以前から事業承継は、経営課題の1つでした。

しかし昨今、事業承継の対策の重要性がより高まっています。

次の3つがあるからです。

理由1:社長の高齢化

日本の企業の9割以上は中小企業です。そして、その中小企業の社長の最多年齢は60代、70代となっています。80代も含めると、60代以上の社長の割合は全体の約半分です。

【引用元】財務サポート 「事業承継」(中小企業庁)

帝国データバンクが行った「全国「社長年齢」分析調査(2021 年)」によれば、2021年は社長の最多年齢が少し若返り、50代となりました。

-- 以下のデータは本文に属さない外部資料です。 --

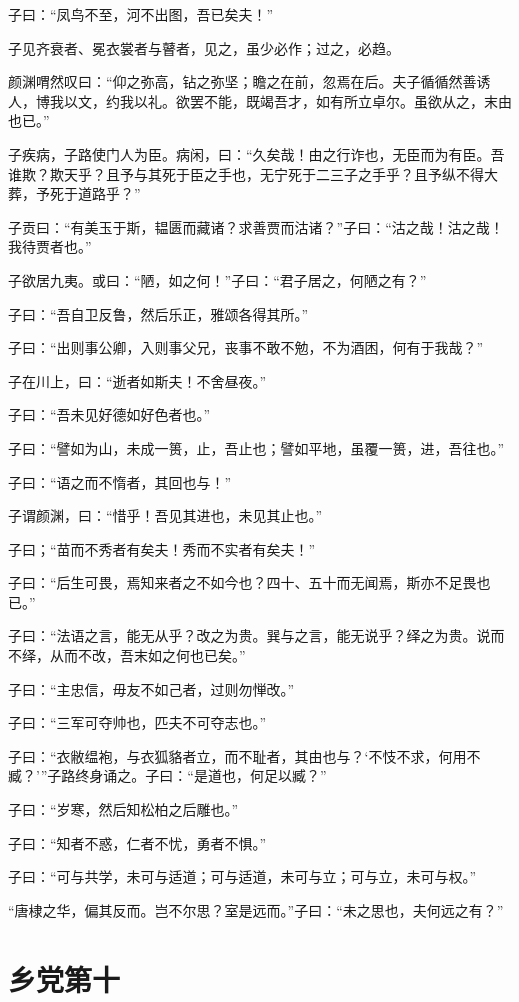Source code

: \documentclass[twoside,openany]{book}
\begin{document}
子曰：“凤鸟不至，河不出图，吾已矣夫！”

子见齐衰者、冕衣裳者与瞽者，见之，虽少必作；过之，必趋。

颜渊喟然叹曰：“仰之弥高，钻之弥坚；瞻之在前，忽焉在后。夫子循循然善诱人，博我以文，约我以礼。欲罢不能，既竭吾才，如有所立卓尔。虽欲从之，末由也已。”

子疾病，子路使门人为臣。病闲，曰：“久矣哉！由之行诈也，无臣而为有臣。吾谁欺？欺天乎？且予与其死于臣之手也，无宁死于二三子之手乎？且予纵不得大葬，予死于道路乎？”

子贡曰：“有美玉于斯，韫匮而藏诸？求善贾而沽诸？”子曰：“沽之哉！沽之哉！我待贾者也。”

子欲居九夷。或曰：“陋，如之何！”子曰：“君子居之，何陋之有？”

子曰：“吾自卫反鲁，然后乐正，雅颂各得其所。”

子曰：“出则事公卿，入则事父兄，丧事不敢不勉，不为酒困，何有于我哉？”

子在川上，曰：“逝者如斯夫！不舍昼夜。”

子曰：“吾未见好德如好色者也。”

子曰：“譬如为山，未成一篑，止，吾止也；譬如平地，虽覆一篑，进，吾往也。”

子曰：“语之而不惰者，其回也与！”

子谓颜渊，曰：“惜乎！吾见其进也，未见其止也。”

子曰；“苗而不秀者有矣夫！秀而不实者有矣夫！”

子曰：“后生可畏，焉知来者之不如今也？四十、五十而无闻焉，斯亦不足畏也已。”

子曰：“法语之言，能无从乎？改之为贵。巽与之言，能无说乎？绎之为贵。说而不绎，从而不改，吾末如之何也已矣。”

子曰：“主忠信，毋友不如己者，过则勿惮改。”

子曰：“三军可夺帅也，匹夫不可夺志也。”

子曰：“衣敝缊袍，与衣狐貉者立，而不耻者，其由也与？‘不忮不求，何用不臧？’”子路终身诵之。子曰：“是道也，何足以臧？”

子曰：“岁寒，然后知松柏之后雕也。”

子曰：“知者不惑，仁者不忧，勇者不惧。”

子曰：“可与共学，未可与适道；可与适道，未可与立；可与立，未可与权。”

“唐棣之华，偏其反而。岂不尔思？室是远而。”子曰：“未之思也，夫何远之有？” 

\chapter{乡党第十}\label{ch10}
\end{document}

しかし、それでも相変わらず60代以上の社長の割合は50%超を占めています。

社長の高齢化は、事業経営のリスクの1つです。

病気や突然死で突然「社長不在」となるかもしれません。

認知症になれば、契約などの法律行為を行えなくなります。

「今は高齢でも元気だから大丈夫」では済まないのです。

理由2:後継者がいない

事業承継でもう1つ課題となるのが「後継者探し」です。

事業承継は次の担い手となってくれる人がいて初めて成立します。

しかし、その後継者になるべき人材が現在、なかなか見つかりません。

後継者の成り手がいないのです。

「社長の子どもが次期社長になるのでは」と思うかもしれません。

しかしそれは、昔の話です。

生き方を選びやすくなった今、次の社長となるのを拒む子どもが増えました。

また、適性の問題も前より考慮されています。

こういったことから、以前よりも後継者選びが難しくなったのです。

後継者がいなければ、事業を続けられません。

実際、廃業の理由の約3割は「後継者不在」です。

【引用元】財務サポート 「事業承継」(中小企業庁)

理由3:黒字廃業によるダメージ

企業の休廃業や解散がここ数年、少しずつ増加しています。

「赤字が理由でしょ?」と思われるかもしれません。

しかし実際は違います。

休廃業や解散に至る企業の6割は黒字で事業をたたむのです。

【引用元】財務サポート 「事業承継」(中小企業庁)

そして、黒字での廃業の理由の多くは「社長の高齢化」です。

廃業時の事業主の9割近くは60代以上となっています。

【引用元】第3部 中小企業・小規模事業者が担う我が国の未来(中小企業庁)

また、廃業理由の上位には、先ほどお伝えした「社長の高齢化」「後継者がいない」も挙げられています。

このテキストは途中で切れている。